Cerimonia semplice e senza papere, con pochi vip (a parte Marina Ripa di Meana con consorte e Umberto Veronesi) e quasi nessun politico (a parte Lusetti della Margherita). Sul palco di nuovo Isabella Ferrari, in abito scollato color verde petrolio, e il giornalista Massimo Sebastiani, chiamato a smistare ironicamente il traffico. Un po' emozionata, l'attrice si è chiesta in apertura: «Ora che lo schermo è ritornato vuoto, vi chiedo: dove sono finiti tutti questi film?». Ispirata, ancorché un cicinin ottimista, la risposta: «Nelle nostre vite». Poi, in rapida successione, è cominciata la sfilata dei premiati cosiddetti minori, anche se regista e produttore di Khadak, migliore opera prima secondo la giuria del premio Luigi De Laurentiis, si sono portati a casa un assegno di centomila dollari consegnato da Giovanni Veronesi (il film viene dalle Giornate degli autori).
Solo con l'arrivo di «mademoiselle Catherine Deneuve», seguita dai suoi sei giurati, il clima s'è un po' riscaldato. Di nero vestita, con spacco discreto e capelli raccolti, la presidentessa ha voluto ricordare «la bravura» di David Lynch, Leone d'oro alla carriera (non sa che Placido ha preferito farsi una spaghettata invece di sorbirsi Inland Empire). Di lì a poco, il divo cino-americano Jackie Chan s'è prestato volentieri a consegnare il premio Mastroianni a una giovane attrice francese, mentre il messicano Alfonso Cuarón, regista di I figli degli uomini, ha umilmente ritirato l'Osella per il miglior contributo tecnico data al suo direttore della fotografia. In italiano ha ringraziato «il grande Marco Müller», ed è stato il primo di una lunga serie di omaggi al direttore-star. Con umorismo squisitamente british lo sceneggiatore di The Queen, Peter Morgan, destinatario di un'altra Osella, ha invece ringraziato Tony Blair «per aver avuto una squisita intuizione politica: la sua disintegrazione politica ha coinciso con l'uscita del nostro film». Ovazione scontata per Helen Mirren, regale e spiritosa insieme: inciampando nel salire le scale, ha risposto con un inchino al consenso popolare, dicendo di sentirsi «solo una piccola parte del Dna di questo film».
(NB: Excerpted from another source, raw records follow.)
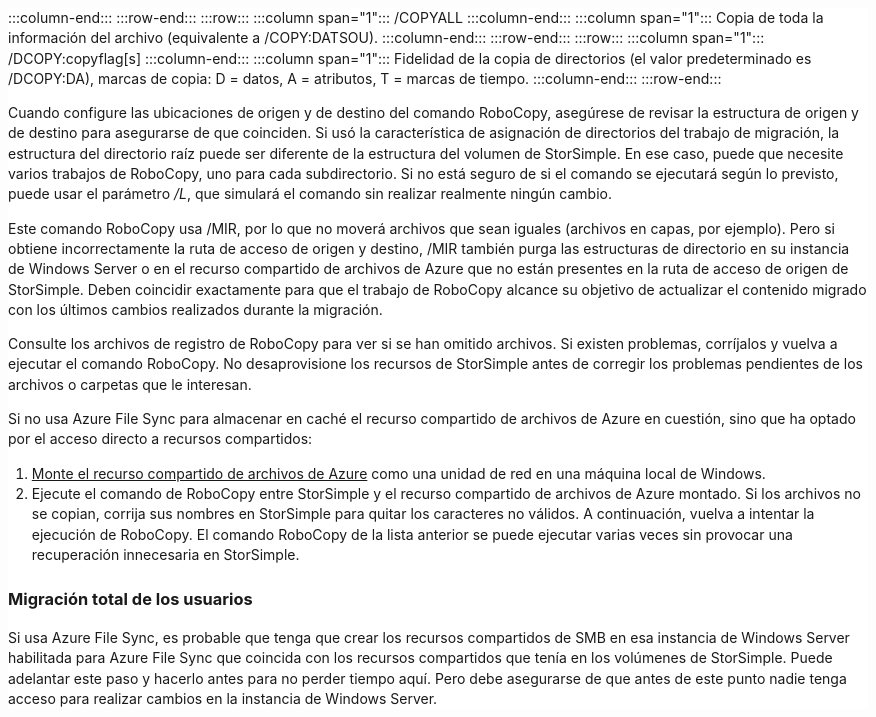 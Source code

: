    :::column-end:::
:::row-end:::
:::row:::
   :::column span="1":::
      /COPYALL
   :::column-end:::
   :::column span="1":::
      Copia de toda la información del archivo (equivalente a /COPY:DATSOU).
   :::column-end:::
:::row-end:::
:::row:::
   :::column span="1":::
      /DCOPY:copyflag[s]
   :::column-end:::
   :::column span="1":::
      Fidelidad de la copia de directorios (el valor predeterminado es /DCOPY:DA), marcas de copia: D = datos, A = atributos, T = marcas de tiempo.
   :::column-end:::
:::row-end:::

Cuando configure las ubicaciones de origen y de destino del comando RoboCopy, asegúrese de revisar la estructura de origen y de destino para asegurarse de que coinciden. Si usó la característica de asignación de directorios del trabajo de migración, la estructura del directorio raíz puede ser diferente de la estructura del volumen de StorSimple. En ese caso, puede que necesite varios trabajos de RoboCopy, uno para cada subdirectorio. Si no está seguro de si el comando se ejecutará según lo previsto, puede usar el parámetro */L*, que simulará el comando sin realizar realmente ningún cambio.

Este comando RoboCopy usa /MIR, por lo que no moverá archivos que sean iguales (archivos en capas, por ejemplo). Pero si obtiene incorrectamente la ruta de acceso de origen y destino, /MIR también purga las estructuras de directorio en su instancia de Windows Server o en el recurso compartido de archivos de Azure que no están presentes en la ruta de acceso de origen de StorSimple. Deben coincidir exactamente para que el trabajo de RoboCopy alcance su objetivo de actualizar el contenido migrado con los últimos cambios realizados durante la migración.

Consulte los archivos de registro de RoboCopy para ver si se han omitido archivos. Si existen problemas, corríjalos y vuelva a ejecutar el comando RoboCopy. No desaprovisione los recursos de StorSimple antes de corregir los problemas pendientes de los archivos o carpetas que le interesan.

Si no usa Azure File Sync para almacenar en caché el recurso compartido de archivos de Azure en cuestión, sino que ha optado por el acceso directo a recursos compartidos:

1. [Monte el recurso compartido de archivos de Azure](storage-how-to-use-files-windows.md#mount-the-azure-file-share) como una unidad de red en una máquina local de Windows.
1. Ejecute el comando de RoboCopy entre StorSimple y el recurso compartido de archivos de Azure montado. Si los archivos no se copian, corrija sus nombres en StorSimple para quitar los caracteres no válidos. A continuación, vuelva a intentar la ejecución de RoboCopy. El comando RoboCopy de la lista anterior se puede ejecutar varias veces sin provocar una recuperación innecesaria en StorSimple.

### <a name="user-cut-over"></a>Migración total de los usuarios

Si usa Azure File Sync, es probable que tenga que crear los recursos compartidos de SMB en esa instancia de Windows Server habilitada para Azure File Sync que coincida con los recursos compartidos que tenía en los volúmenes de StorSimple. Puede adelantar este paso y hacerlo antes para no perder tiempo aquí. Pero debe asegurarse de que antes de este punto nadie tenga acceso para realizar cambios en la instancia de Windows Server.
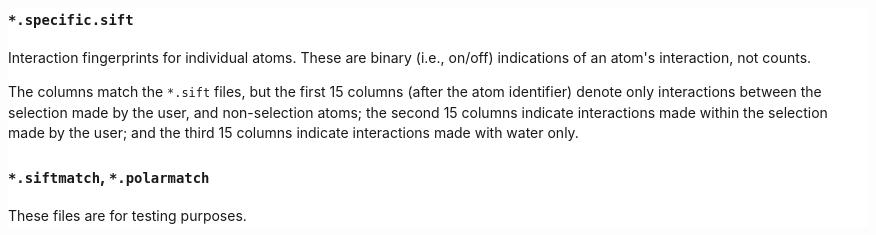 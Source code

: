 ### `*.specific.sift`

Interaction fingerprints for individual atoms. These are binary (i.e., on/off) indications of an atom's interaction, not counts.

The columns match the `*.sift` files, but the first 15 columns (after the atom identifier) denote only interactions between the selection made by the user, and non-selection atoms; the second 15 columns indicate interactions made within the selection made by the user; and the third 15 columns indicate interactions made with water only.

### `*.siftmatch`, `*.polarmatch`

These files are for testing purposes.

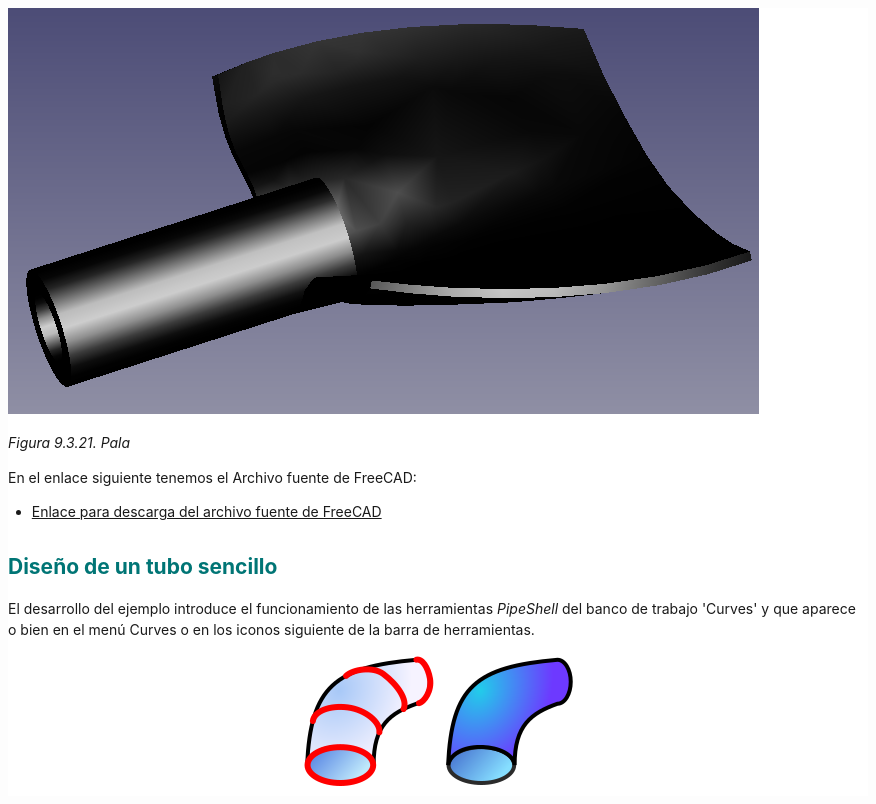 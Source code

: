 ![Pala](../img/ejemplos/curves/pala/pala_13.png)  

*Figura 9.3.21. Pala*

</center>

En el enlace siguiente tenemos el Archivo fuente de FreeCAD:

* [Enlace para descarga del archivo fuente de FreeCAD](../img/designs/9/pala.FCStd)

## <FONT COLOR=#007575>**Diseño de un tubo sencillo**</font>
El desarrollo del ejemplo introduce el funcionamiento de las herramientas *PipeShell* del banco de trabajo 'Curves' y que aparece o bien en el menú Curves o en los iconos siguiente de la barra de herramientas.

<center>

![Perfil para tuberia](../img/9-curvas/9_3/iconos/Curves_PipeshellProfile.svg) ![Barrido para tuberia](../img/9-curvas/9_3/iconos/Curves_Pipeshell.svg)
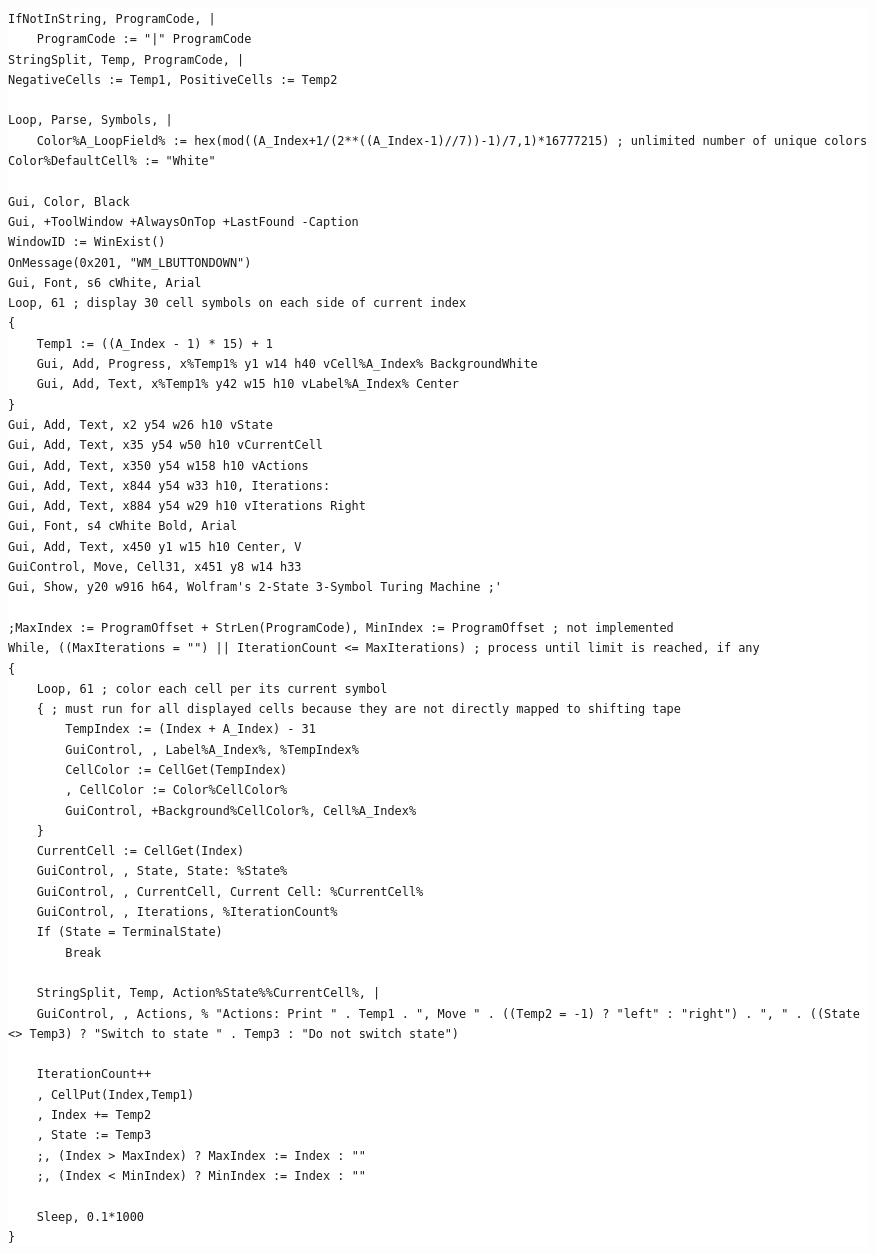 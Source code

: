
 ```autohotkey
IfNotInString, ProgramCode, |
	ProgramCode := "|" ProgramCode
StringSplit, Temp, ProgramCode, |
NegativeCells := Temp1, PositiveCells := Temp2

Loop, Parse, Symbols, |
	Color%A_LoopField% := hex(mod((A_Index+1/(2**((A_Index-1)//7))-1)/7,1)*16777215) ; unlimited number of unique colors
Color%DefaultCell% := "White"

Gui, Color, Black
Gui, +ToolWindow +AlwaysOnTop +LastFound -Caption
WindowID := WinExist()
OnMessage(0x201, "WM_LBUTTONDOWN")
Gui, Font, s6 cWhite, Arial
Loop, 61 ; display 30 cell symbols on each side of current index
{
	Temp1 := ((A_Index - 1) * 15) + 1
	Gui, Add, Progress, x%Temp1% y1 w14 h40 vCell%A_Index% BackgroundWhite
	Gui, Add, Text, x%Temp1% y42 w15 h10 vLabel%A_Index% Center
}
Gui, Add, Text, x2 y54 w26 h10 vState
Gui, Add, Text, x35 y54 w50 h10 vCurrentCell
Gui, Add, Text, x350 y54 w158 h10 vActions
Gui, Add, Text, x844 y54 w33 h10, Iterations:
Gui, Add, Text, x884 y54 w29 h10 vIterations Right
Gui, Font, s4 cWhite Bold, Arial
Gui, Add, Text, x450 y1 w15 h10 Center, V
GuiControl, Move, Cell31, x451 y8 w14 h33
Gui, Show, y20 w916 h64, Wolfram's 2-State 3-Symbol Turing Machine ;'

;MaxIndex := ProgramOffset + StrLen(ProgramCode), MinIndex := ProgramOffset ; not implemented
While, ((MaxIterations = "") || IterationCount <= MaxIterations) ; process until limit is reached, if any
{
	Loop, 61 ; color each cell per its current symbol
	{ ; must run for all displayed cells because they are not directly mapped to shifting tape
		TempIndex := (Index + A_Index) - 31
		GuiControl, , Label%A_Index%, %TempIndex%
		CellColor := CellGet(TempIndex)
		, CellColor := Color%CellColor%
		GuiControl, +Background%CellColor%, Cell%A_Index%
	}
	CurrentCell := CellGet(Index)
	GuiControl, , State, State: %State%
	GuiControl, , CurrentCell, Current Cell: %CurrentCell%
	GuiControl, , Iterations, %IterationCount%
	If (State = TerminalState)
		Break

	StringSplit, Temp, Action%State%%CurrentCell%, |
	GuiControl, , Actions, % "Actions: Print " . Temp1 . ", Move " . ((Temp2 = -1) ? "left" : "right") . ", " . ((State <> Temp3) ? "Switch to state " . Temp3 : "Do not switch state")

	IterationCount++
	, CellPut(Index,Temp1)
	, Index += Temp2
	, State := Temp3
	;, (Index > MaxIndex) ? MaxIndex := Index : ""
	;, (Index < MinIndex) ? MinIndex := Index : ""

	Sleep, 0.1*1000
}
```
Naturalmente Ben Affleck, miglior attore per Hollywoodland non è riuscito a tornare in tempo da Los Angeles, ma ha spedito un sms nel quale s'è detto «onorato e lusingato», ma anche «sorpreso» (ti credo!) del premio sponsorizzato ricevuto. Non è venuto neanche Alain Resnais, che invece da Parigi avrebbe potuto: ma si sa, il venerabile maestro s'aspettava il Leone d'oro, dunque ha spedito il suo produttore a leggere un messaggio sibillino. Raggiante, invece, il nostro Emanuele Crialese, al quale il Leone d'argento dell'ultimo momento è parso giustamente «bellissimo».
Impeccabile nella solita versione italiano-inglese, il presidente Croff ha augurato alla Mostra «un grande futuro», e a rafforzare il concetto ha pensato Müller: «Da lunedì ci saranno parecchie persone che cominceranno a lavorare su Venezia 64». Veltroni è avvisato.